FOR SOME reason, one that I’m still not quite so clear about, I had an urge this weekend to pick up and power-read George Orwell’s 1984. I finished up sometime near midnight — or near twenty-four, to use a device from the book. And since it was quite late the narrative entered my dreams.
Some of my reasoning for entering the text at this moment might have to do with a confluence of conversational topics swarming about of late (“War is Peace”), internet memes (“Facebook is the telescreen”) and the like. And too, 1984 is sort of a benchmark for me. It was one of “those years” when I was to walk through a door into the free world and transform into something closely resembling an adult.
I’ve always been fascinated with how the past conceived the future — yesterday’s tomorrow‘s, as it were. Back when I worked in a bookstore — right around that very year — there was big picture book that I’d hunker down with and flip leisurely through. Futurists imagining our late 20th/21st Century lives. Orwell’s late 20th Century, of course, wasn’t optimistic, but does indeed feel eerily prescient and therefore alarmingly unheeded 30 years gone.

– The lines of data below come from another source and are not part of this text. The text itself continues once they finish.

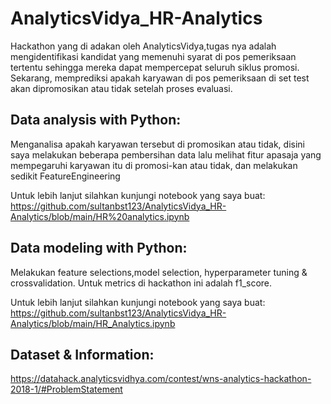 # AnalyticsVidya_HR-Analytics

Hackathon yang di adakan oleh AnalyticsVidya,tugas nya adalah mengidentifikasi kandidat yang memenuhi syarat di pos pemeriksaan tertentu sehingga mereka dapat mempercepat seluruh siklus promosi.
Sekarang, memprediksi apakah karyawan di pos pemeriksaan di set test akan dipromosikan atau tidak setelah proses evaluasi.

## Data analysis with Python: 
Menganalisa apakah karyawan tersebut di promosikan atau tidak, disini saya melakukan beberapa pembersihan data lalu melihat fitur apasaja yang mempegaruhi karyawan itu di promosi-kan atau tidak, dan melakukan sedikit FeatureEngineering

Untuk lebih lanjut silahkan kunjungi notebook yang saya buat:
https://github.com/sultanbst123/AnalyticsVidya_HR-Analytics/blob/main/HR%20analytics.ipynb

## Data modeling with Python:
Melakukan feature selections,model selection, hyperparameter tuning & crossvalidation. Untuk metrics di hackathon ini adalah f1_score.

Untuk lebih lanjut silahkan kunjungi notebook yang saya buat:
https://github.com/sultanbst123/AnalyticsVidya_HR-Analytics/blob/main/HR_Analytics.ipynb

## Dataset & Information:
https://datahack.analyticsvidhya.com/contest/wns-analytics-hackathon-2018-1/#ProblemStatement
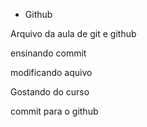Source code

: * Github

Arquivo da aula de git e github

ensinando commit

modificando aquivo

Gostando do curso

commit para o github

Poor Winston Smith, citizen of Oceania, an employee of the Ministry of Truth, spends his days airbrushing the present and the past, sending the the “truth” down the “memory hole” to be incinerated. Haunted by what he too has been implicated in, he pours over the hidden history about Oceania’s on-going war with Eurasia trying to gather some sense of clarity:
The war, therefore, if we judge it by the standards of previous wars, is merely an imposture. It is like the battles between certain ruminant animals whose horns are set at such an angle that they are incapable of hurting one another. but though it is unreal it is not meaningless. It eats up the surplus of consumable goods, and it helps preserve the special mental atmosphere that a hierarchical society needs. War, it will be seen, i a purely internal affair . . . . In our own day they are not fighting against one another at all. The war is waged by each ruling group against its own subjects, and the object of the war is not to make or prevent conquests of territory, but to keep thte structure of society in tact.”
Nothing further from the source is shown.